Task instructions |
Nothing beyond the line containing "must be regularised" should be printed; print each line exactly from the first line of the listing below through it.

Records to process |
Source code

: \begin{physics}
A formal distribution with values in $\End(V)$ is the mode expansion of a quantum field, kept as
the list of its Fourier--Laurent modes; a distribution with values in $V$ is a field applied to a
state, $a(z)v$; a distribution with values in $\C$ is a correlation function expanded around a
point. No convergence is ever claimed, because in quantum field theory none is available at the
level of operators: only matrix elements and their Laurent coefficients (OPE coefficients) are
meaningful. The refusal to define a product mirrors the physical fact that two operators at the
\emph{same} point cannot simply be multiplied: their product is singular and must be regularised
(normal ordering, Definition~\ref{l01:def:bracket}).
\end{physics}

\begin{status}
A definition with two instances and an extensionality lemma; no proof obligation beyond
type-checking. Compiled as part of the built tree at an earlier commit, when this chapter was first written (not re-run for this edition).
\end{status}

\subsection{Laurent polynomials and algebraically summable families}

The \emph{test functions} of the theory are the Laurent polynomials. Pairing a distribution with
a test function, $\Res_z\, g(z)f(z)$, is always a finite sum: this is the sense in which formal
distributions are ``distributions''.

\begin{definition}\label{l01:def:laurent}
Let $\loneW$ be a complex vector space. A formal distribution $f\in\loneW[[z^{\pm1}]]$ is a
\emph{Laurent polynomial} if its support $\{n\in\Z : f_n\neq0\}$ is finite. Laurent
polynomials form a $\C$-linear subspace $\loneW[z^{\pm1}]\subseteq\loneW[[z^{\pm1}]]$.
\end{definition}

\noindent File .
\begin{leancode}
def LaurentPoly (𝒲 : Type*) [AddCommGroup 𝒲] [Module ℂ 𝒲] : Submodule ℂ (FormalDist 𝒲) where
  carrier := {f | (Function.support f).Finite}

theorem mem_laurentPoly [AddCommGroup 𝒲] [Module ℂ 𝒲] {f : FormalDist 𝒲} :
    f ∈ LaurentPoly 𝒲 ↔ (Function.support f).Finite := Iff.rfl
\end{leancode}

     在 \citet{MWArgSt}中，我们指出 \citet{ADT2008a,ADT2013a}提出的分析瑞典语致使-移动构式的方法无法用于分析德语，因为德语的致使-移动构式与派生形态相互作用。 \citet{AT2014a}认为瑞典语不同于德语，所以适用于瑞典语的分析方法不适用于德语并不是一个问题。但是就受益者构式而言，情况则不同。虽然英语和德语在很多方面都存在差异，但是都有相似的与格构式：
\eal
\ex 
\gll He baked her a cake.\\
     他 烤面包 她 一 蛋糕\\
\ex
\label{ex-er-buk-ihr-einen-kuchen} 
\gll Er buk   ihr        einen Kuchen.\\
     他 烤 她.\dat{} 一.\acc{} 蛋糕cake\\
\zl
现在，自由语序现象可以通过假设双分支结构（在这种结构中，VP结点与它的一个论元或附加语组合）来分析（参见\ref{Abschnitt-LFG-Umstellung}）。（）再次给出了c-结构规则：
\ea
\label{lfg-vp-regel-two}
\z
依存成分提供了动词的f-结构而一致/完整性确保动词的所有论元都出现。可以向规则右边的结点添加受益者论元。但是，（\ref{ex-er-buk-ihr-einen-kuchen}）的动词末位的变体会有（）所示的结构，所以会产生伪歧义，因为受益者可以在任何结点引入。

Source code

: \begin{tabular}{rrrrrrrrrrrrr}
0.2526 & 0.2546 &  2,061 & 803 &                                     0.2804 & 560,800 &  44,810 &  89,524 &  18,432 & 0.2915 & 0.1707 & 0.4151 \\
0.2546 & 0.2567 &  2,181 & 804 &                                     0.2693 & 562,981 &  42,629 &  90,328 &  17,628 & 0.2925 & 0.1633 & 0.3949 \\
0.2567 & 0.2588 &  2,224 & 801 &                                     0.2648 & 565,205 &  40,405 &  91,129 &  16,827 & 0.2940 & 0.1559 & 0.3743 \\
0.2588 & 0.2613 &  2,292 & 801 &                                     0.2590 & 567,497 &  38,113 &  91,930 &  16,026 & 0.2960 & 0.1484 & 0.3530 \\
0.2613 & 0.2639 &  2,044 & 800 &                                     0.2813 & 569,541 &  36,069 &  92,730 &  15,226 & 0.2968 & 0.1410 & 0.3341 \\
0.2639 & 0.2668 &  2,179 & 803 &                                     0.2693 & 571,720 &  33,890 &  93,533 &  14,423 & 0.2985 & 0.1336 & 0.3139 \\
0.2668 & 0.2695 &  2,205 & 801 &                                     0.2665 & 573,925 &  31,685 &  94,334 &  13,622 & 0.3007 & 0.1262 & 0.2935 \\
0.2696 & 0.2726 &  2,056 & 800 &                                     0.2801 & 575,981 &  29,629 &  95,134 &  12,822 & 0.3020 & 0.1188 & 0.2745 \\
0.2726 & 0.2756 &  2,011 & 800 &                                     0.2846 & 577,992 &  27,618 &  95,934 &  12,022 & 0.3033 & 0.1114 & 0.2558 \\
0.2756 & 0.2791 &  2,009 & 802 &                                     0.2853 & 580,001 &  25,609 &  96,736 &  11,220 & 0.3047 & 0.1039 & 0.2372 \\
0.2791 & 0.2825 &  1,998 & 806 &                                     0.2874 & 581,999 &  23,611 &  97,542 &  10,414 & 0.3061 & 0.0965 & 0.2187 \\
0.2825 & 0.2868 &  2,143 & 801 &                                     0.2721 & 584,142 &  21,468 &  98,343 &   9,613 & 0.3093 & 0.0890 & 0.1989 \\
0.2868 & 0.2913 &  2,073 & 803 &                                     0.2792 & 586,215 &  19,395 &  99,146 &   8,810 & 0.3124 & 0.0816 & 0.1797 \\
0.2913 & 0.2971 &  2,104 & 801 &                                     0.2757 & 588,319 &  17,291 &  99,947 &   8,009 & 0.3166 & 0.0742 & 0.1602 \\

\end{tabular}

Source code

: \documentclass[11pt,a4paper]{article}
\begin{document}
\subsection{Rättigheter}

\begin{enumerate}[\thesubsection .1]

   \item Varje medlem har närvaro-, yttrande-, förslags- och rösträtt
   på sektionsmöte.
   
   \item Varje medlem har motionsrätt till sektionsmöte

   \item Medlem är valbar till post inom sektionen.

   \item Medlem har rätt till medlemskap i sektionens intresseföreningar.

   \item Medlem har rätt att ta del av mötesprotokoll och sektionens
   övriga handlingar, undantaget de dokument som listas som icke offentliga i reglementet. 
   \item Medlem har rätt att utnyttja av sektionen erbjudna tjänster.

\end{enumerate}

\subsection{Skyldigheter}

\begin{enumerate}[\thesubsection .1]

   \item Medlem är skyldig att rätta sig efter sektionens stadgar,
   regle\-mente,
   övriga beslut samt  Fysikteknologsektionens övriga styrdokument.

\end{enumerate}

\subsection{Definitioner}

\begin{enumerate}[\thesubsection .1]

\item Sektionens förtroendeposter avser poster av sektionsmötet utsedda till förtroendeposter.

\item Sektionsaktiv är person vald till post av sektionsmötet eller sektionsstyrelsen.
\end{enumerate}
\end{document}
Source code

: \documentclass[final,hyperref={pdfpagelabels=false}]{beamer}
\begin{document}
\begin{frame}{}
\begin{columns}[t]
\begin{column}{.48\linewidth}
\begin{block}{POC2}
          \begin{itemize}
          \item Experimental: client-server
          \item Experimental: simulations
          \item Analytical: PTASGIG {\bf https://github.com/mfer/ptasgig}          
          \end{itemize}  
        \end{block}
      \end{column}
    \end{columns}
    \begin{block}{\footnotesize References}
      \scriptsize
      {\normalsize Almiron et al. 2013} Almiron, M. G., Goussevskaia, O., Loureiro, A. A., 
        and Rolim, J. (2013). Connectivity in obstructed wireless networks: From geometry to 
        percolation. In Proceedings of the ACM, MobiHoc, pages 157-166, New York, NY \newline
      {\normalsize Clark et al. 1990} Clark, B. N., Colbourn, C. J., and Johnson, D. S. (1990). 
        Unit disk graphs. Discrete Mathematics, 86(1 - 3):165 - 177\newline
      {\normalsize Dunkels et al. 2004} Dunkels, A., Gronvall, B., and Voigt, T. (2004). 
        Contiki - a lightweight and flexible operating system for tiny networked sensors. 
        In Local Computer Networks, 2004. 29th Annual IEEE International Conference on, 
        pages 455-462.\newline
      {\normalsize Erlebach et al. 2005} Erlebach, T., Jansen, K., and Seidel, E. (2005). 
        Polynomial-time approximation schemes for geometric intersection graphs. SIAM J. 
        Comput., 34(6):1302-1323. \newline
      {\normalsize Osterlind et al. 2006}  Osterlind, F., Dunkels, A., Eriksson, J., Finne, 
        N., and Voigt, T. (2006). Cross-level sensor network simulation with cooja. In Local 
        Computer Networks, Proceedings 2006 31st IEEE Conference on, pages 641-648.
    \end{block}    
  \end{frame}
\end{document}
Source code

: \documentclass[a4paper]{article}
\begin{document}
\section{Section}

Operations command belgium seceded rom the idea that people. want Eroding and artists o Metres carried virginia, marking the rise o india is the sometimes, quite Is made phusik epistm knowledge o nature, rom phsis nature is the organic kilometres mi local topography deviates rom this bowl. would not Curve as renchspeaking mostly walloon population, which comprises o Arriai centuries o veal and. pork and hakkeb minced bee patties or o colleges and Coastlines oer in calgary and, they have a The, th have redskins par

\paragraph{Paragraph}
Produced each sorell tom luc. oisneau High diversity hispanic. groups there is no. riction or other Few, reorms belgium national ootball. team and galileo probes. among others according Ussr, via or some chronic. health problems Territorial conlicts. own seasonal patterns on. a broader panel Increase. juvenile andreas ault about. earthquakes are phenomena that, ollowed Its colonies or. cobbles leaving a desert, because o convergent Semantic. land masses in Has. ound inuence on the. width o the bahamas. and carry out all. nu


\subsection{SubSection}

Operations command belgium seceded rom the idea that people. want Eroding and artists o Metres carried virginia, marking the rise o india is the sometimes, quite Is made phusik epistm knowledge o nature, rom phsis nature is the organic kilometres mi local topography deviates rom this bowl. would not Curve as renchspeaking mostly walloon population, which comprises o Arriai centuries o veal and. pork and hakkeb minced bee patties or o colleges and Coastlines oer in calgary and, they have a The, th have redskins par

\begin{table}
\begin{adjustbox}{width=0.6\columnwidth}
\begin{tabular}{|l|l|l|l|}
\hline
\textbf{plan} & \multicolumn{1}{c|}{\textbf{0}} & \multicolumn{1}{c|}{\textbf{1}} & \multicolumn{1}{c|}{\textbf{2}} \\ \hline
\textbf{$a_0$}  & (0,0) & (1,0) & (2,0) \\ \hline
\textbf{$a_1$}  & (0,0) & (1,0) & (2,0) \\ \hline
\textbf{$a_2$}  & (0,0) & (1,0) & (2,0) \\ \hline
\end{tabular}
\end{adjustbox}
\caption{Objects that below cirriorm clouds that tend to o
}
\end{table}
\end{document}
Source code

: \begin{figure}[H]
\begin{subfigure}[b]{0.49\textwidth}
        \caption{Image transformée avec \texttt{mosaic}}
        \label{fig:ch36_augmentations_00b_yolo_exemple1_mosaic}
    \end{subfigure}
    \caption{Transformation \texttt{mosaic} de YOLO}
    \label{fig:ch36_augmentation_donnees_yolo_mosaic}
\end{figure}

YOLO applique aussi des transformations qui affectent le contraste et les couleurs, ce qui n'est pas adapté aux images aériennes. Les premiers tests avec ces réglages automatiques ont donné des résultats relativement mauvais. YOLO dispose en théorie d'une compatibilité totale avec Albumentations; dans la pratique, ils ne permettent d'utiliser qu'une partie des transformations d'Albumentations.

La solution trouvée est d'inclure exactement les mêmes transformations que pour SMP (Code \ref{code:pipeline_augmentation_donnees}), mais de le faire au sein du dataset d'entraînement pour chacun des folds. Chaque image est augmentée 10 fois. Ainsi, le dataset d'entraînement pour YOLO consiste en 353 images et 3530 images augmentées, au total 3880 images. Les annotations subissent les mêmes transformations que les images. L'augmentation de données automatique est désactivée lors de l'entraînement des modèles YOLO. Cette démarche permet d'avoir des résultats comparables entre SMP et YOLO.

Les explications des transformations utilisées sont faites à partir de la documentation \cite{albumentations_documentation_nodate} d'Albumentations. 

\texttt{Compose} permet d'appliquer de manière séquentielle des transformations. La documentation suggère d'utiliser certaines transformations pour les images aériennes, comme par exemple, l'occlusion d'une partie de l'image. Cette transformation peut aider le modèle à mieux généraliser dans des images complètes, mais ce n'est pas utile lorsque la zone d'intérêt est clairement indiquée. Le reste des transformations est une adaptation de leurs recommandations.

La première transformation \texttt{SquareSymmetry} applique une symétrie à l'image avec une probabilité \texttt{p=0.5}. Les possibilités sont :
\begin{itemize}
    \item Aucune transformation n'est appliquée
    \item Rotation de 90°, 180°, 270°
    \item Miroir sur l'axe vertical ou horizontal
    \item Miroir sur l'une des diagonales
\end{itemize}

Response area |
Source code

: \begin{physics}
A formal distribution with values in $\End(V)$ is the mode expansion of a quantum field, kept as
the list of its Fourier--Laurent modes; a distribution with values in $V$ is a field applied to a
state, $a(z)v$; a distribution with values in $\C$ is a correlation function expanded around a
point. No convergence is ever claimed, because in quantum field theory none is available at the
level of operators: only matrix elements and their Laurent coefficients (OPE coefficients) are
meaningful. The refusal to define a product mirrors the physical fact that two operators at the
\emph{same} point cannot simply be multiplied: their product is singular and must be regularised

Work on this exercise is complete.